Michael LoBurgio 4 years, 8 months ago

Gov. Brownback’s choice for the court of appeals seems to be an

expert on morality, abortion, Christianity, end-of-life care and the noblest of work…helping billionaires serve themselves. But, is he the most qualified person for the job?

Brownback continues to hide from taxpayers by refusing to release the names of the other applicants. But, don’t worry, Brownback is about to spend $120,000 in taxpayer money to rubberstamp him. #KSFairCourts

Jim Russo 4 years, 8 months ago

Yesterday's confirmation hearing confirms only one thing: the system for nominating appeals judges is broken. If the LJW had not published the story on the Schiavo editorial, would it have become public knowledge? Mr. Stegall and the governor's office certainly did nothing to make it public in advance so that it could be addressed.

As a poster above has noted, Stegall misrepresented the editorial as being simply about whether it was right for the father to give his daughter a drink of water. Giving her a drink of water would not "save her life"--the goal that Stegall and his co-signees used to justify law-breaking actions.

Further, we should remember the context of the time the editorial was written. Protestors were arrested for trying to cross picket lines with cups of water, which hardly seems to have been "forcible resistance." However, one of the types of forcible resistance that was being discussed was a Michigan militia leader's call for an unarmed militia to storm the hospice and take her to a safe house ( Would Mr.

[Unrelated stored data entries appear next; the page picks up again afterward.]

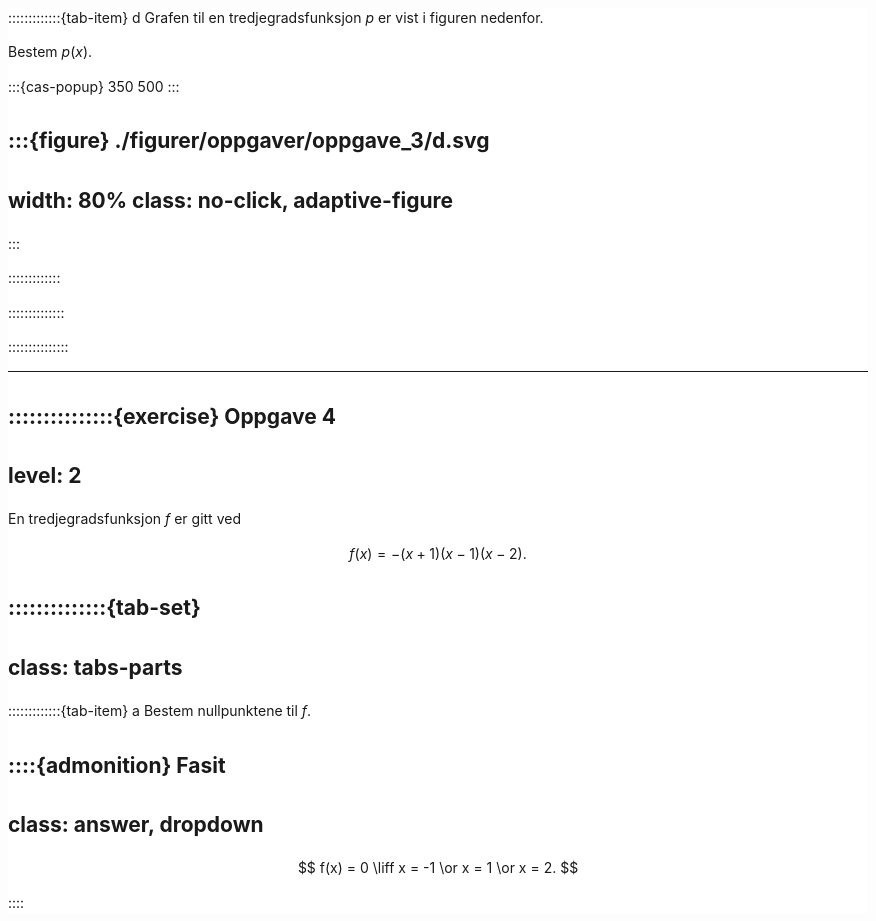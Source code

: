 
:::::::::::::{tab-item} d
Grafen til en tredjegradsfunksjon $p$ er vist i figuren nedenfor.

Bestem $p(x)$.

:::{cas-popup} 350 500
:::


:::{figure} ./figurer/oppgaver/oppgave_3/d.svg
---
width: 80%
class: no-click, adaptive-figure
---
:::

:::::::::::::

::::::::::::::



:::::::::::::::




---



:::::::::::::::{exercise} Oppgave 4
---
level: 2
---
En tredjegradsfunksjon $f$ er gitt ved 

$$
f(x) = -(x + 1)(x - 1)(x - 2).
$$


::::::::::::::{tab-set}
---
class: tabs-parts
---
:::::::::::::{tab-item} a
Bestem nullpunktene til $f$.

::::{admonition} Fasit
---
class: answer, dropdown
---
$$
f(x) = 0 \liff x = -1 \or x = 1 \or x = 2.
$$

::::

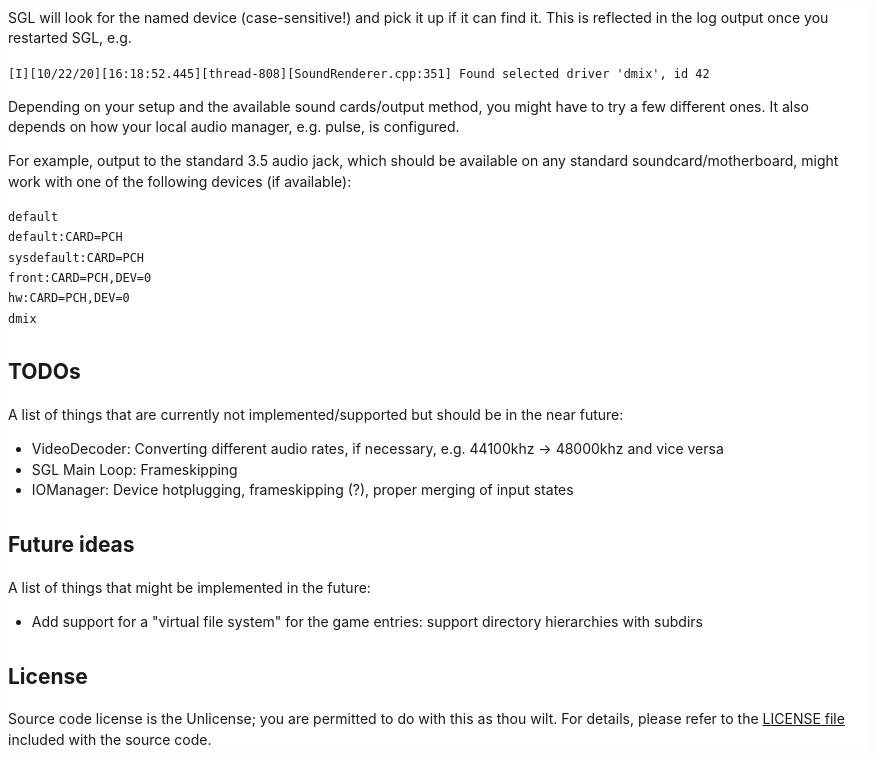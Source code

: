SGL will look for the named device (case-sensitive!) and pick it up if it can find it. This is reflected in the log
output once you restarted SGL, e.g.
```text
[I][10/22/20][16:18:52.445][thread-808][SoundRenderer.cpp:351] Found selected driver 'dmix', id 42
```

Depending on your setup and the available sound cards/output method, you might have to try a few different ones. It
also depends on how your local audio manager, e.g. pulse, is configured.

For example, output to the standard 3.5 audio jack, which should be available on any standard soundcard/motherboard,
might work with one of the following devices (if available):
```text
default
default:CARD=PCH
sysdefault:CARD=PCH
front:CARD=PCH,DEV=0
hw:CARD=PCH,DEV=0
dmix
```

## TODOs
A list of things that are currently not implemented/supported but should be in the near future:
* VideoDecoder: Converting different audio rates, if necessary, e.g. 44100khz -> 48000khz and vice versa
* SGL Main Loop: Frameskipping
* IOManager: Device hotplugging, frameskipping (?), proper merging of input states

## Future ideas
A list of things that might be implemented in the future:
* Add support for a "virtual file system" for the game entries: support directory hierarchies with subdirs

## License
Source code license is the Unlicense; you are permitted to do with this as thou wilt. For details, please refer to the
[LICENSE file](LICENSE) included with the source code.
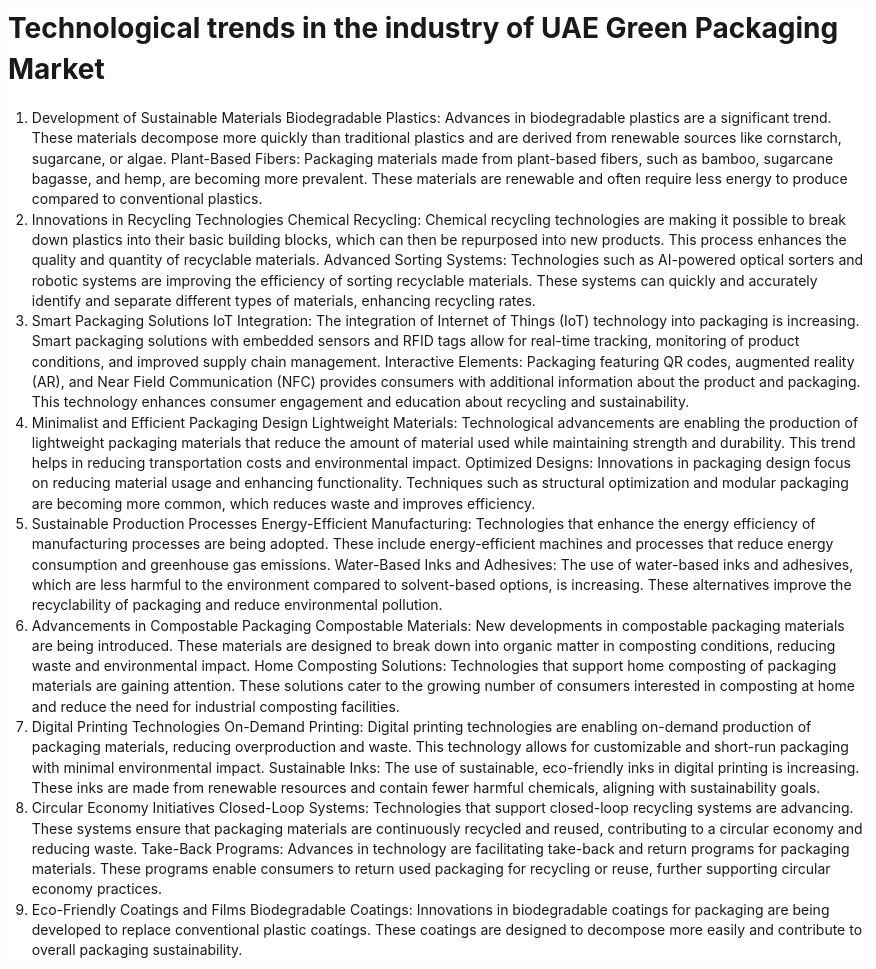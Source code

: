 # Technological trends in the industry of UAE Green Packaging Market
1. Development of Sustainable Materials
Biodegradable Plastics: Advances in biodegradable plastics are a significant trend. These materials decompose more quickly than traditional plastics and are derived from renewable sources like cornstarch, sugarcane, or algae.
Plant-Based Fibers: Packaging materials made from plant-based fibers, such as bamboo, sugarcane bagasse, and hemp, are becoming more prevalent. These materials are renewable and often require less energy to produce compared to conventional plastics.
2. Innovations in Recycling Technologies
Chemical Recycling: Chemical recycling technologies are making it possible to break down plastics into their basic building blocks, which can then be repurposed into new products. This process enhances the quality and quantity of recyclable materials.
Advanced Sorting Systems: Technologies such as AI-powered optical sorters and robotic systems are improving the efficiency of sorting recyclable materials. These systems can quickly and accurately identify and separate different types of materials, enhancing recycling rates.
3. Smart Packaging Solutions
IoT Integration: The integration of Internet of Things (IoT) technology into packaging is increasing. Smart packaging solutions with embedded sensors and RFID tags allow for real-time tracking, monitoring of product conditions, and improved supply chain management.
Interactive Elements: Packaging featuring QR codes, augmented reality (AR), and Near Field Communication (NFC) provides consumers with additional information about the product and packaging. This technology enhances consumer engagement and education about recycling and sustainability.
4. Minimalist and Efficient Packaging Design
Lightweight Materials: Technological advancements are enabling the production of lightweight packaging materials that reduce the amount of material used while maintaining strength and durability. This trend helps in reducing transportation costs and environmental impact.
Optimized Designs: Innovations in packaging design focus on reducing material usage and enhancing functionality. Techniques such as structural optimization and modular packaging are becoming more common, which reduces waste and improves efficiency.
5. Sustainable Production Processes
Energy-Efficient Manufacturing: Technologies that enhance the energy efficiency of manufacturing processes are being adopted. These include energy-efficient machines and processes that reduce energy consumption and greenhouse gas emissions.
Water-Based Inks and Adhesives: The use of water-based inks and adhesives, which are less harmful to the environment compared to solvent-based options, is increasing. These alternatives improve the recyclability of packaging and reduce environmental pollution.
6. Advancements in Compostable Packaging
Compostable Materials: New developments in compostable packaging materials are being introduced. These materials are designed to break down into organic matter in composting conditions, reducing waste and environmental impact.
Home Composting Solutions: Technologies that support home composting of packaging materials are gaining attention. These solutions cater to the growing number of consumers interested in composting at home and reduce the need for industrial composting facilities.
7. Digital Printing Technologies
On-Demand Printing: Digital printing technologies are enabling on-demand production of packaging materials, reducing overproduction and waste. This technology allows for customizable and short-run packaging with minimal environmental impact.
Sustainable Inks: The use of sustainable, eco-friendly inks in digital printing is increasing. These inks are made from renewable resources and contain fewer harmful chemicals, aligning with sustainability goals.
8. Circular Economy Initiatives
Closed-Loop Systems: Technologies that support closed-loop recycling systems are advancing. These systems ensure that packaging materials are continuously recycled and reused, contributing to a circular economy and reducing waste.
Take-Back Programs: Advances in technology are facilitating take-back and return programs for packaging materials. These programs enable consumers to return used packaging for recycling or reuse, further supporting circular economy practices.
9. Eco-Friendly Coatings and Films
Biodegradable Coatings: Innovations in biodegradable coatings for packaging are being developed to replace conventional plastic coatings. These coatings are designed to decompose more easily and contribute to overall packaging sustainability.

Stegall have advocated this action? We will never know, thanks to the rushed and incomplete vetting. (Mr. Stegall also suffered when Senator Hensley incorrectly asserted that Stegall had attended a meeting of secessionists; if Mr. Hensley had taken the time to do a careful reading, he would have realized his accusation was wrong and unfair.)

Finally, Mr. Stegall referenced the tradition of civil disobedience in the U.S. That's true, but Supreme Court Justice Thurgood Marshall, who was referenced several times yesterday in the discussion, was slow to recognize the validity of civil disobedience and always abhorred any use of force to carry it out.

Ultimately, we shouldn't be arguing about this here. The governor's office and the legislature should have aired the issue thoroughly, with testimony from experts for both sides.